## Your objective
What you give back must match the records below exactly.

--------------------------------

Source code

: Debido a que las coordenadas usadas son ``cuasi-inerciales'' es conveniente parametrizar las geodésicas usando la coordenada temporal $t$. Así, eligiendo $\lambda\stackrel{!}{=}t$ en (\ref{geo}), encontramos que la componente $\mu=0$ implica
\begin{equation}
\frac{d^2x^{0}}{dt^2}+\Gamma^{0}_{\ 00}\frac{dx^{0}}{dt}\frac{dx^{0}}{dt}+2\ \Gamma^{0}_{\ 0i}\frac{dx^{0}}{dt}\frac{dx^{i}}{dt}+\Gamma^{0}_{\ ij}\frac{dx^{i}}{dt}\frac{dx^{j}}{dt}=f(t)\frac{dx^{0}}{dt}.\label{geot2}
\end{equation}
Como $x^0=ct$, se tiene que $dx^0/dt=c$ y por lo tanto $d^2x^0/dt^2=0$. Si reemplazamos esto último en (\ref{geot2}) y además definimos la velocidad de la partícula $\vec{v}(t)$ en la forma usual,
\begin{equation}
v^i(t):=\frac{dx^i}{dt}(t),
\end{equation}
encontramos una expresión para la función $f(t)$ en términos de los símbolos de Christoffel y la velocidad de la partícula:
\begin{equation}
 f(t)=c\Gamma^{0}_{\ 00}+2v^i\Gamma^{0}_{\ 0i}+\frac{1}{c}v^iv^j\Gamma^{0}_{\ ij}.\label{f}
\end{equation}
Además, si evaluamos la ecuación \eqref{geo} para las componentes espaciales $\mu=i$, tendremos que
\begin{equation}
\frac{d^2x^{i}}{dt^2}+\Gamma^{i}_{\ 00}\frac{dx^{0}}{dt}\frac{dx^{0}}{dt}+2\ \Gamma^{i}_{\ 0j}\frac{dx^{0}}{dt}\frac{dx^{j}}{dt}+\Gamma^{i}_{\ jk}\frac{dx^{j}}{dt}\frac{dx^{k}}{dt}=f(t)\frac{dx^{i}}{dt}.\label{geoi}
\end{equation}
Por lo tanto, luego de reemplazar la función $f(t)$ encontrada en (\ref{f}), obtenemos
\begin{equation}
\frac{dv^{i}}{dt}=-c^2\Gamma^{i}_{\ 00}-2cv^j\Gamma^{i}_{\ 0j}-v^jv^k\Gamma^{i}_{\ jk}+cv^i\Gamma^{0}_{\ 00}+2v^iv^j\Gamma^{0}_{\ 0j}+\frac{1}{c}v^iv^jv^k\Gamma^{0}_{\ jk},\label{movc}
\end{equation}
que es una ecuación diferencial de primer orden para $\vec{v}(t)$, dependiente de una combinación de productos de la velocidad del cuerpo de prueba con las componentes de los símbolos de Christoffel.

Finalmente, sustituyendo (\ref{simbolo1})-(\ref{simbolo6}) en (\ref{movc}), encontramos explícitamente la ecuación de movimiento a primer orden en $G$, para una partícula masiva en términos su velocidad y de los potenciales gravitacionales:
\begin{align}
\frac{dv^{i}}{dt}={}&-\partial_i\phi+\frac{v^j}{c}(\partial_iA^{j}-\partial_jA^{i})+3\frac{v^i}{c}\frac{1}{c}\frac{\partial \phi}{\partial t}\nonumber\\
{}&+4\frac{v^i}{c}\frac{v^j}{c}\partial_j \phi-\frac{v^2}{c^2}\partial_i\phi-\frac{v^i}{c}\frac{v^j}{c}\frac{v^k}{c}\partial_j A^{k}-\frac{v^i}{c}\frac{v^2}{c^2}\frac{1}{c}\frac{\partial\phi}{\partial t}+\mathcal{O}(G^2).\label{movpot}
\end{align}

--------------------------------

## Task response
Source code

: Debido a que las coordenadas usadas son ``cuasi-inerciales'' es conveniente parametrizar las geodésicas usando la coordenada temporal $t$. Así, eligiendo $\lambda\stackrel{!}{=}t$ en (\ref{geo}), encontramos que la componente $\mu=0$ implica
\begin{equation}
\frac{d^2x^{0}}{dt^2}+\Gamma^{0}_{\ 00}\frac{dx^{0}}{dt}\frac{dx^{0}}{dt}+2\ \Gamma^{0}_{\ 0i}\frac{dx^{0}}{dt}\frac{dx^{i}}{dt}+\Gamma^{0}_{\ ij}\frac{dx^{i}}{dt}\frac{dx^{j}}{dt}=f(t)\frac{dx^{0}}{dt}.\label{geot2}
\end{equation}
Como $x^0=ct$, se tiene que $dx^0/dt=c$ y por lo tanto $d^2x^0/dt^2=0$. Si reemplazamos esto último en (\ref{geot2}) y además definimos la velocidad de la partícula $\vec{v}(t)$ en la forma usual,
\begin{equation}
v^i(t):=\frac{dx^i}{dt}(t),
\end{equation}
encontramos una expresión para la función $f(t)$ en términos de los símbolos de Christoffel y la velocidad de la partícula:
\begin{equation}
 f(t)=c\Gamma^{0}_{\ 00}+2v^i\Gamma^{0}_{\ 0i}+\frac{1}{c}v^iv^j\Gamma^{0}_{\ ij}.\label{f}
\end{equation}
Además, si evaluamos la ecuación \eqref{geo} para las componentes espaciales $\mu=i$, tendremos que
\begin{equation}
\frac{d^2x^{i}}{dt^2}+\Gamma^{i}_{\ 00}\frac{dx^{0}}{dt}\frac{dx^{0}}{dt}+2\ \Gamma^{i}_{\ 0j}\frac{dx^{0}}{dt}\frac{dx^{j}}{dt}+\Gamma^{i}_{\ jk}\frac{dx^{j}}{dt}\frac{dx^{k}}{dt}=f(t)\frac{dx^{i}}{dt}.\label{geoi}
\end{equation}
Por lo tanto, luego de reemplazar la función $f(t)$ encontrada en (\ref{f}), obtenemos
\begin{equation}
\frac{dv^{i}}{dt}=-c^2\Gamma^{i}_{\ 00}-2cv^j\Gamma^{i}_{\ 0j}-v^jv^k\Gamma^{i}_{\ jk}+cv^i\Gamma^{0}_{\ 00}+2v^iv^j\Gamma^{0}_{\ 0j}+\frac{1}{c}v^iv^jv^k\Gamma^{0}_{\ jk},\label{movc}
\end{equation}
que es una ecuación diferencial de primer orden para $\vec{v}(t)$, dependiente de una combinación de productos de la velocidad del cuerpo de prueba con las componentes de los símbolos de Christoffel.

Finalmente, sustituyendo (\ref{simbolo1})-(\ref{simbolo6}) en (\ref{movc}), encontramos explícitamente la ecuación de movimiento a primer orden en $G$, para una partícula masiva en términos su velocidad y de los potenciales gravitacionales:
\begin{align}
\frac{dv^{i}}{dt}={}&-\partial_i\phi+\frac{v^j}{c}(\partial_iA^{j}-\partial_jA^{i})+3\frac{v^i}{c}\frac{1}{c}\frac{\partial \phi}{\partial t}\nonumber\\
{}&+4\frac{v^i}{c}\frac{v^j}{c}\partial_j \phi-\frac{v^2}{c^2}\partial_i\phi-\frac{v^i}{c}\frac{v^j}{c}\frac{v^k}{c}\partial_j A^{k}-\frac{v^i}{c}\frac{v^2}{c^2}\frac{1}{c}\frac{\partial\phi}{\partial t}+\mathcal{O}(G^2).\label{movpot}
\end{align}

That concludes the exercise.